> What to do
Please reproduce the data exactly, though every picture must stay out.

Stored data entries
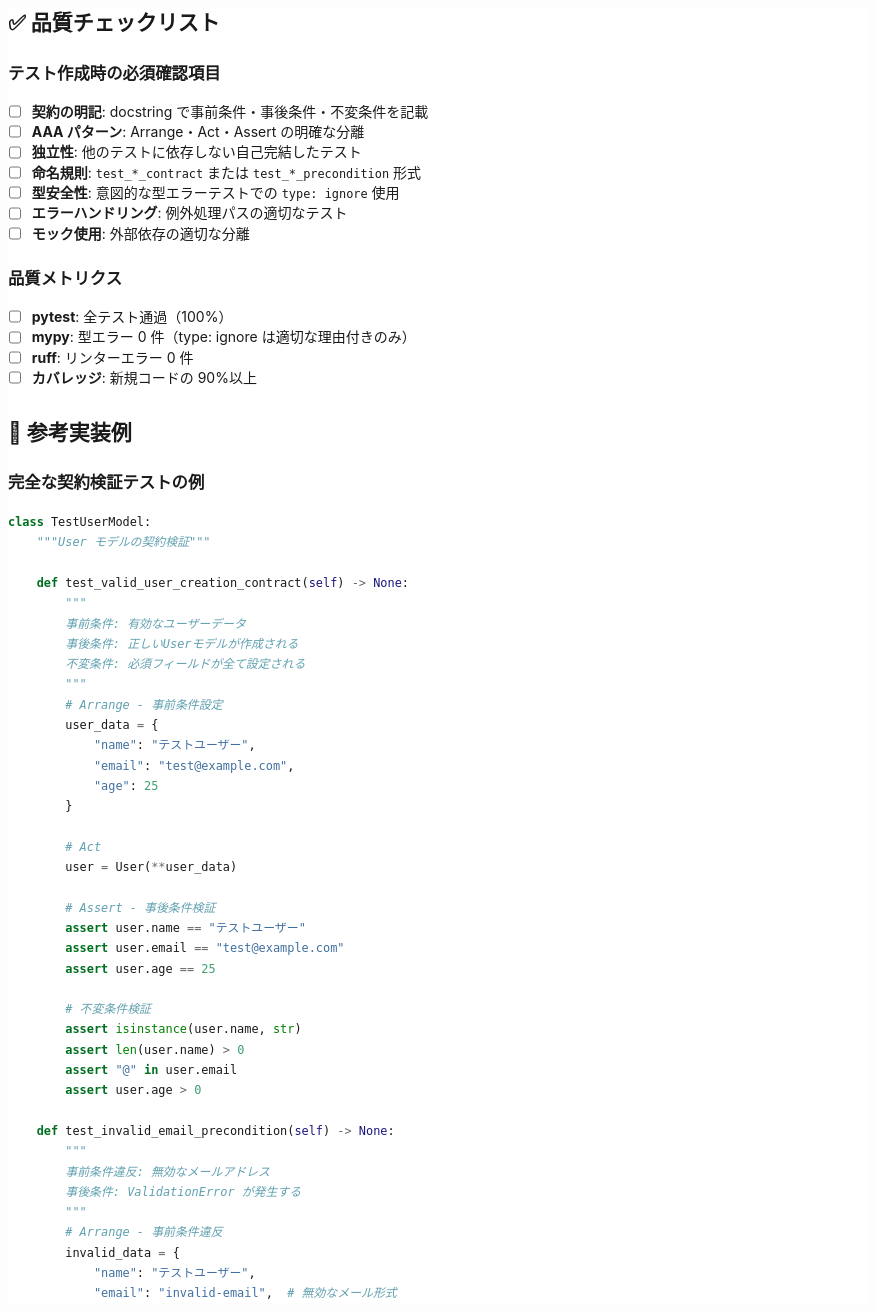 ## ✅ 品質チェックリスト

### テスト作成時の必須確認項目

- [ ] **契約の明記**: docstring で事前条件・事後条件・不変条件を記載
- [ ] **AAA パターン**: Arrange・Act・Assert の明確な分離
- [ ] **独立性**: 他のテストに依存しない自己完結したテスト
- [ ] **命名規則**: `test_*_contract` または `test_*_precondition` 形式
- [ ] **型安全性**: 意図的な型エラーテストでの `type: ignore` 使用
- [ ] **エラーハンドリング**: 例外処理パスの適切なテスト
- [ ] **モック使用**: 外部依存の適切な分離

### 品質メトリクス

- [ ] **pytest**: 全テスト通過（100%）
- [ ] **mypy**: 型エラー 0 件（type: ignore は適切な理由付きのみ）
- [ ] **ruff**: リンターエラー 0 件
- [ ] **カバレッジ**: 新規コードの 90%以上

## 📖 参考実装例

### 完全な契約検証テストの例

```python
class TestUserModel:
    """User モデルの契約検証"""

    def test_valid_user_creation_contract(self) -> None:
        """
        事前条件: 有効なユーザーデータ
        事後条件: 正しいUserモデルが作成される
        不変条件: 必須フィールドが全て設定される
        """
        # Arrange - 事前条件設定
        user_data = {
            "name": "テストユーザー",
            "email": "test@example.com",
            "age": 25
        }

        # Act
        user = User(**user_data)

        # Assert - 事後条件検証
        assert user.name == "テストユーザー"
        assert user.email == "test@example.com"
        assert user.age == 25

        # 不変条件検証
        assert isinstance(user.name, str)
        assert len(user.name) > 0
        assert "@" in user.email
        assert user.age > 0

    def test_invalid_email_precondition(self) -> None:
        """
        事前条件違反: 無効なメールアドレス
        事後条件: ValidationError が発生する
        """
        # Arrange - 事前条件違反
        invalid_data = {
            "name": "テストユーザー",
            "email": "invalid-email",  # 無効なメール形式
```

> Response to this task
 ## ✅ 品質チェックリスト

### テスト作成時の必須確認項目

- [ ] **契約の明記**: docstring で事前条件・事後条件・不変条件を記載
- [ ] **AAA パターン**: Arrange・Act・Assert の明確な分離
- [ ] **独立性**: 他のテストに依存しない自己完結したテスト
- [ ] **命名規則**: `test_*_contract` または `test_*_precondition` 形式
- [ ] **型安全性**: 意図的な型エラーテストでの `type: ignore` 使用
- [ ] **エラーハンドリング**: 例外処理パスの適切なテスト
- [ ] **モック使用**: 外部依存の適切な分離

### 品質メトリクス

- [ ] **pytest**: 全テスト通過（100%）
- [ ] **mypy**: 型エラー 0 件（type: ignore は適切な理由付きのみ）
- [ ] **ruff**: リンターエラー 0 件
- [ ] **カバレッジ**: 新規コードの 90%以上

## 📖 参考実装例

### 完全な契約検証テストの例

```python
class TestUserModel:
    """User モデルの契約検証"""

    def test_valid_user_creation_contract(self) -> None:
        """
        事前条件: 有効なユーザーデータ
        事後条件: 正しいUserモデルが作成される
        不変条件: 必須フィールドが全て設定される
        """
        # Arrange - 事前条件設定
        user_data = {
            "name": "テストユーザー",
            "email": "test@example.com",
            "age": 25
        }

        # Act
        user = User(**user_data)

        # Assert - 事後条件検証
        assert user.name == "テストユーザー"
        assert user.email == "test@example.com"
        assert user.age == 25

        # 不変条件検証
        assert isinstance(user.name, str)
        assert len(user.name) > 0
        assert "@" in user.email
        assert user.age > 0

    def test_invalid_email_precondition(self) -> None:
        """
        事前条件違反: 無効なメールアドレス
        事後条件: ValidationError が発生する
        """
        # Arrange - 事前条件違反
        invalid_data = {
            "name": "テストユーザー",
            "email": "invalid-email",  # 無効なメール形式
```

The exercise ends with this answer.